* **Problem statement**
In the listing below, find the line containing "- Impact of" and the line containing "- **XSS Protection**: Proper". Repeat exactly those two lines and every line between them.
(Supplied entries begins)
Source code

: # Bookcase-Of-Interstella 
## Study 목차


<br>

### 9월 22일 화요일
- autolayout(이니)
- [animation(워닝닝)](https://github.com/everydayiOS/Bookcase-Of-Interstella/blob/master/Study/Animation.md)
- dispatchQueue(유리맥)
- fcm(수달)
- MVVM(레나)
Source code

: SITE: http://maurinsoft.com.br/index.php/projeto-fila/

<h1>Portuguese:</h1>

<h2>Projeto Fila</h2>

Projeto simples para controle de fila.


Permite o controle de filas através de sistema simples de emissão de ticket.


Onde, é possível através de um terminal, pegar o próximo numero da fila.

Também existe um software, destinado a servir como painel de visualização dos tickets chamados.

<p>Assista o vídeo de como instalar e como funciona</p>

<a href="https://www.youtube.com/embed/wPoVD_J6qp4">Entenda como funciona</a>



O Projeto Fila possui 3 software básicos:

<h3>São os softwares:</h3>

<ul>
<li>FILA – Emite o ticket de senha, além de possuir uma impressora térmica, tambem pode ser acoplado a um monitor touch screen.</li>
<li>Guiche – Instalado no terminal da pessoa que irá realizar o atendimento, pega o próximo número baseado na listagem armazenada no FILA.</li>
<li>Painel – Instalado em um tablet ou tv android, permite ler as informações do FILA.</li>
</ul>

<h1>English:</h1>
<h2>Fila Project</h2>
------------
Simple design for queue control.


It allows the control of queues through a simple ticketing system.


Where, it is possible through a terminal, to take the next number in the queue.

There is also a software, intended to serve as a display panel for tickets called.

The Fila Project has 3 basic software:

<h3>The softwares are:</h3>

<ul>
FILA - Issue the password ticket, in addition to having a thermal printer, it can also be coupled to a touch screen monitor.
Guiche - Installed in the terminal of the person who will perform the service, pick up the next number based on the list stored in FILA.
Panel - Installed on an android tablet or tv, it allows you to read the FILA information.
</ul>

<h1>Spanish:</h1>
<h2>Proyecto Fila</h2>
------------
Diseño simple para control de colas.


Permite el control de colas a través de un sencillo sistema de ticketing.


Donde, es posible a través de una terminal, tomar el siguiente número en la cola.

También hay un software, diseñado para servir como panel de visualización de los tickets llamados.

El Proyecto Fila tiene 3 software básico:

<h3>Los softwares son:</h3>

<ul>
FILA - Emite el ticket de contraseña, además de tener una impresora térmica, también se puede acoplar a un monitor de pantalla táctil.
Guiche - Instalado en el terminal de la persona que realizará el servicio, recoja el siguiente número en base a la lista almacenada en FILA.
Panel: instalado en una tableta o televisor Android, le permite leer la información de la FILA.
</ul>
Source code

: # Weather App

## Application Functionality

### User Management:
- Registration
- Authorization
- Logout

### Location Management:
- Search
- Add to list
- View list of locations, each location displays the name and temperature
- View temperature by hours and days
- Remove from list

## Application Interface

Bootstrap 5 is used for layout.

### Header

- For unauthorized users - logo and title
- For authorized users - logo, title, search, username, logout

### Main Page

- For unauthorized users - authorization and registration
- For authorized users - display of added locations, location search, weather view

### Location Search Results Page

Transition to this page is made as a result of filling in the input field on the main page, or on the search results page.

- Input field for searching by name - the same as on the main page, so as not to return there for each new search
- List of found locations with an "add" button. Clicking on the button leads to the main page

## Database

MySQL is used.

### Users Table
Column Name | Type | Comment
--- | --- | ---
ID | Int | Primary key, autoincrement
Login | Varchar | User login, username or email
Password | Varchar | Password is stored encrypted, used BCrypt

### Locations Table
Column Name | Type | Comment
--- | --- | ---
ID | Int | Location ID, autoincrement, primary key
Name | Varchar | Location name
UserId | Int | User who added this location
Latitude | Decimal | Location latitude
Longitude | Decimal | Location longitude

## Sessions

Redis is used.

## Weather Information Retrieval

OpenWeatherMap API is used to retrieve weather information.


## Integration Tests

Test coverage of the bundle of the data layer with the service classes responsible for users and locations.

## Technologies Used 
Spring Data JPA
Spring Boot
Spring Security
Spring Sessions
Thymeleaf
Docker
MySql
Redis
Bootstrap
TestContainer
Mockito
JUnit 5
(Supplied entries ends)
(Supplied entries begins)
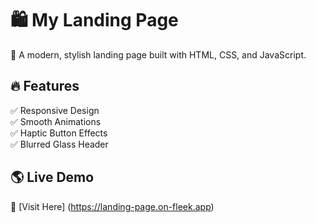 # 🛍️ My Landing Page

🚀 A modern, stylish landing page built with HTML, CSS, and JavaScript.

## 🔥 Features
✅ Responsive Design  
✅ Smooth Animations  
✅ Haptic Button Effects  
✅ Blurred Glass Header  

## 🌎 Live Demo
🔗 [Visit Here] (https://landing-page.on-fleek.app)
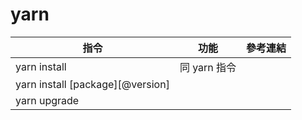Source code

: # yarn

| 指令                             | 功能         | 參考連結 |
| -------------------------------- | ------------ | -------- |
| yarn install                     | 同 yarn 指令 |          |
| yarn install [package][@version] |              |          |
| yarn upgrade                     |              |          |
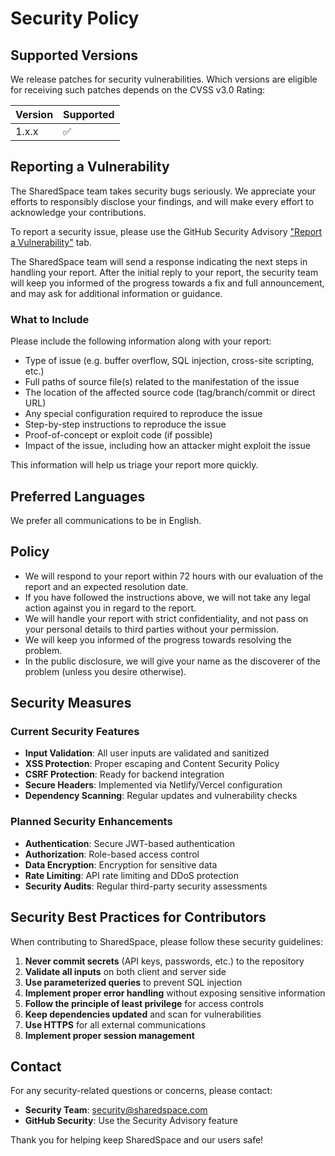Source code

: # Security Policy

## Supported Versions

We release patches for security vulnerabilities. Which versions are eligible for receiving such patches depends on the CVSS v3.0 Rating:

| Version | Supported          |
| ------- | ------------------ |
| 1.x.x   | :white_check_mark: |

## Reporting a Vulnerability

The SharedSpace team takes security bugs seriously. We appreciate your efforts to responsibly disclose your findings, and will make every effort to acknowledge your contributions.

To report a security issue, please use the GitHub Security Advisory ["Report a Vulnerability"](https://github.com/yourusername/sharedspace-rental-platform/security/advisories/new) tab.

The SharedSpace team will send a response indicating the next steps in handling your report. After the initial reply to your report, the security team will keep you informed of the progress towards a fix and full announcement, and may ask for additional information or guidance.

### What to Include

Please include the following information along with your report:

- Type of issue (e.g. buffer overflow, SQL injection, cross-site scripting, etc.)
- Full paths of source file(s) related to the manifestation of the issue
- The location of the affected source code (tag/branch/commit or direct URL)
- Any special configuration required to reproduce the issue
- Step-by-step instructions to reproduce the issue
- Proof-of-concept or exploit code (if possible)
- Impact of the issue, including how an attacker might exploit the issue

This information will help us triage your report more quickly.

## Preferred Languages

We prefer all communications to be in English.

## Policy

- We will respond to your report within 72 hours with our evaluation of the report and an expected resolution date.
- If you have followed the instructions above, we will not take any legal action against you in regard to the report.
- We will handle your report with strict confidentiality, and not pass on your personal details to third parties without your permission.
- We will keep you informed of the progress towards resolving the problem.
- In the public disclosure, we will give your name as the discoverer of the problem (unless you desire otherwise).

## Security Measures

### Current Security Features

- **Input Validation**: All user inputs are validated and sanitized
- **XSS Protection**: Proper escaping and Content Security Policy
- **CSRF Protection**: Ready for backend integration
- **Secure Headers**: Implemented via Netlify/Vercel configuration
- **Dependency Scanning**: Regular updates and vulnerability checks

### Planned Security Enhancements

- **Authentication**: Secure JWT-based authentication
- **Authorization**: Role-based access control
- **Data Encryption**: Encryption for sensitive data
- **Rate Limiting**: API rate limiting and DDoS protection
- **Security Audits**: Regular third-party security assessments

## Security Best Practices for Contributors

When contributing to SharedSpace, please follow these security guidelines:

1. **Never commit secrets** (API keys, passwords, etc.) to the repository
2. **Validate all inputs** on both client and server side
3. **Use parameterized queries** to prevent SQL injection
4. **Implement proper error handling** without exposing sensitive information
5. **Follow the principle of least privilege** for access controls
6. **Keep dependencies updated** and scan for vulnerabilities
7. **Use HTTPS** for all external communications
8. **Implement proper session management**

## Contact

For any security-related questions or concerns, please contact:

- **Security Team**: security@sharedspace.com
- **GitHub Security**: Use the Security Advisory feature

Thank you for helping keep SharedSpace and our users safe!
(Supplied entries ends)
(Supplied entries begins)
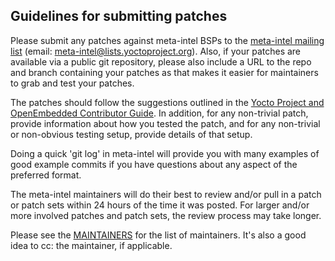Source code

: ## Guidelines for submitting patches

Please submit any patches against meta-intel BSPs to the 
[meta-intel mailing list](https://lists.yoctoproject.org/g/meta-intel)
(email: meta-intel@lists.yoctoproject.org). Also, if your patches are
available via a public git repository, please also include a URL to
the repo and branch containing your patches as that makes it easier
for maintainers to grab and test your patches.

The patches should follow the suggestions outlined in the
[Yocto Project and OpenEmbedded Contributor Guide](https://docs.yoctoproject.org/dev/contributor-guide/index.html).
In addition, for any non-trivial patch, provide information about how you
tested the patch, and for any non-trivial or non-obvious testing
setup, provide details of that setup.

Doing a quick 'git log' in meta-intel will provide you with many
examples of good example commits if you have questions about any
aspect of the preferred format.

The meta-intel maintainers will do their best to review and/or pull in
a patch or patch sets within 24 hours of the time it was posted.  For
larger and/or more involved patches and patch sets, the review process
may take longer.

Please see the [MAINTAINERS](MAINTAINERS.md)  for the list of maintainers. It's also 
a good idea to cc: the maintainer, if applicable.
(Supplied entries ends)
* **Exercise answer**
- Impact of the issue, including how an attacker might exploit the issue

This information will help us triage your report more quickly.

## Preferred Languages

We prefer all communications to be in English.

## Policy

- We will respond to your report within 72 hours with our evaluation of the report and an expected resolution date.
- If you have followed the instructions above, we will not take any legal action against you in regard to the report.
- We will handle your report with strict confidentiality, and not pass on your personal details to third parties without your permission.
- We will keep you informed of the progress towards resolving the problem.
- In the public disclosure, we will give your name as the discoverer of the problem (unless you desire otherwise).

## Security Measures

### Current Security Features

- **Input Validation**: All user inputs are validated and sanitized
- **XSS Protection**: Proper escaping and Content Security Policy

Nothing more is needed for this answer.